Hundreds of people have encouraged me to run and offered both to give and raise money for a presidential campaign. Many volunteers have organized events in support of my pursuing the race. Some have dedicated virtually full time to setting up preliminary organizations in critical, early states and to helping plan what has been several months of intensive activity.
I greatly appreciate each and every one of them and all their outstanding efforts. If I have disappointed any of them in this decision, I sincerely regret it.
A candidate for president today is embracing a ten-year commitment to an all-consuming effort, to the virtual exclusion of all else.
His (or her) supporters expect and deserve no less than absolute fire in the belly from their candidate.

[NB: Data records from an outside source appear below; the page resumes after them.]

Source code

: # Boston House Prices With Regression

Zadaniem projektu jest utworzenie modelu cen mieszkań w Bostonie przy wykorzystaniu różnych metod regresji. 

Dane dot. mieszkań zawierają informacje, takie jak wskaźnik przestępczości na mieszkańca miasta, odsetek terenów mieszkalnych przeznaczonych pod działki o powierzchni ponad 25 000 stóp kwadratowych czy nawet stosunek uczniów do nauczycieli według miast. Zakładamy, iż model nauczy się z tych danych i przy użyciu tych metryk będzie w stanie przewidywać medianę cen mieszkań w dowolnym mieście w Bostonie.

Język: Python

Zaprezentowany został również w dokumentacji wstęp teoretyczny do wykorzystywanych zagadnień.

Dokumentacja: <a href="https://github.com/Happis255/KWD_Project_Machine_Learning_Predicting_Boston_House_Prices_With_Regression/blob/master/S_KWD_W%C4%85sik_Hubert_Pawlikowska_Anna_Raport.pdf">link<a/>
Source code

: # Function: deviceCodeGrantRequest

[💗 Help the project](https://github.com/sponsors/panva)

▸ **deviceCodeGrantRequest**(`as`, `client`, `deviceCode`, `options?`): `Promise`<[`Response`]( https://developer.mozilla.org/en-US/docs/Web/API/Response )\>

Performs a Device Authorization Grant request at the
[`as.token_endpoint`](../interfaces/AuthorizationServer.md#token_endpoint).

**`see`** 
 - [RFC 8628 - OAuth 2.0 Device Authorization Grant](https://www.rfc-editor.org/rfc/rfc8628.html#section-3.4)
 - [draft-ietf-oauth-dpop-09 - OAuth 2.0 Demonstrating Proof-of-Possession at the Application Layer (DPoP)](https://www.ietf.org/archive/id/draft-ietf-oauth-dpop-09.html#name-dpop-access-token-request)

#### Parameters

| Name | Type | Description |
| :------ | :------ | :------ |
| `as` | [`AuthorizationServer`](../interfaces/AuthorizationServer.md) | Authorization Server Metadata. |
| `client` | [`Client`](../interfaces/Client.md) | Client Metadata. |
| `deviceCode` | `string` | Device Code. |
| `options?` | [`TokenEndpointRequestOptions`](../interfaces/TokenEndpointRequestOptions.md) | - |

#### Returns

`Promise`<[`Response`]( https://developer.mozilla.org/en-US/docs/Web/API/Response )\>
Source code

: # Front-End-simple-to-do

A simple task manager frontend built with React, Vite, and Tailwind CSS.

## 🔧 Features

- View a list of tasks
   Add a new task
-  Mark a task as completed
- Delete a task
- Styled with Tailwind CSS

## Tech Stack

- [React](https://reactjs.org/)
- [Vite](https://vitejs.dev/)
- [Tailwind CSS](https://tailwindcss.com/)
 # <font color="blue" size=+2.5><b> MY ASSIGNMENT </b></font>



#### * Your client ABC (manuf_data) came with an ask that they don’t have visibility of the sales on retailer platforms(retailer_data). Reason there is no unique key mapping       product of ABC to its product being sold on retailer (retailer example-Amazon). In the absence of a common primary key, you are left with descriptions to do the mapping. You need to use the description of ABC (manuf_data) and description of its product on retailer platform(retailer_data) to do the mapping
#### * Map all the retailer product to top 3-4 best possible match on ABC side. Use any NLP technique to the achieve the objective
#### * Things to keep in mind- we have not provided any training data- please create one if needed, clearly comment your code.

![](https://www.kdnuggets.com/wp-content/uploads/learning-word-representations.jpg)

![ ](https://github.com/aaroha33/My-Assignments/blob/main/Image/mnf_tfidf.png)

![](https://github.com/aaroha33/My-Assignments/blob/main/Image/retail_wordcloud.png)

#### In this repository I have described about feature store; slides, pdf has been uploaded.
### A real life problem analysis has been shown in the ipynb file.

I cannot offer that with certainty, and total certainty is required.
This decision means I will continue my job as Governor Mississippi, my role in the Republican Governors Association and my efforts to elect a new Republican president in 2012, as the stakes for the nation require that effort to be successful."
A few things.
1. A lot of people tended to treat him as a serious candidate just because they knew he was a serious person, strategist, and smart guy.
But his lobbying past would've really hurt, even though he tried turning it into a strength by playing up the possibility of being a "lobbyist-in-chief". Actually, that was probably the smartest way of dressing it up, but it still looked like Hedo Turkoglu.
2. Barbour and Mitch Daniels are enormously close. One month ago, the CW was that Barbour would run and Mitch wouldn't.
But now, the path is open for Daniels to fight for the nomination without having to fight his friend. So, "frenemies" is out!
3. Look at Barbour questioning the fire in his belly. Believable? Yes, no?
Interestingly enough, he had said a few things the past month that indicated he was thinking a lot about the strain of a run, and his wife said the prospect of it horrified her.
Having said that, he probably was also looking at the possibility of a win, which seemed remote. Huckabee, for example, fared better than Barbour against Barack Obama in Mississippi -- a place where name ID would be eliminated in current polling.
Then there's the fact he just wasn't connecting with southern voters.
4. This means John Kasich's endorsement is up-for-grabs.
5. Most interesting question going forward. How does Barbour reposition himself, ideologically?
He'd jumped back and forth a number of times on Mitch Daniels' call for a truce, and people who've been following him tend to think that, while socially-conservative, his real goal is building the party; not promoting a strict ideology.
Also, he's delivered some of the sharpest attacks on RomneyCare. Will he start softening his rhetoric toward the Republican front-runner?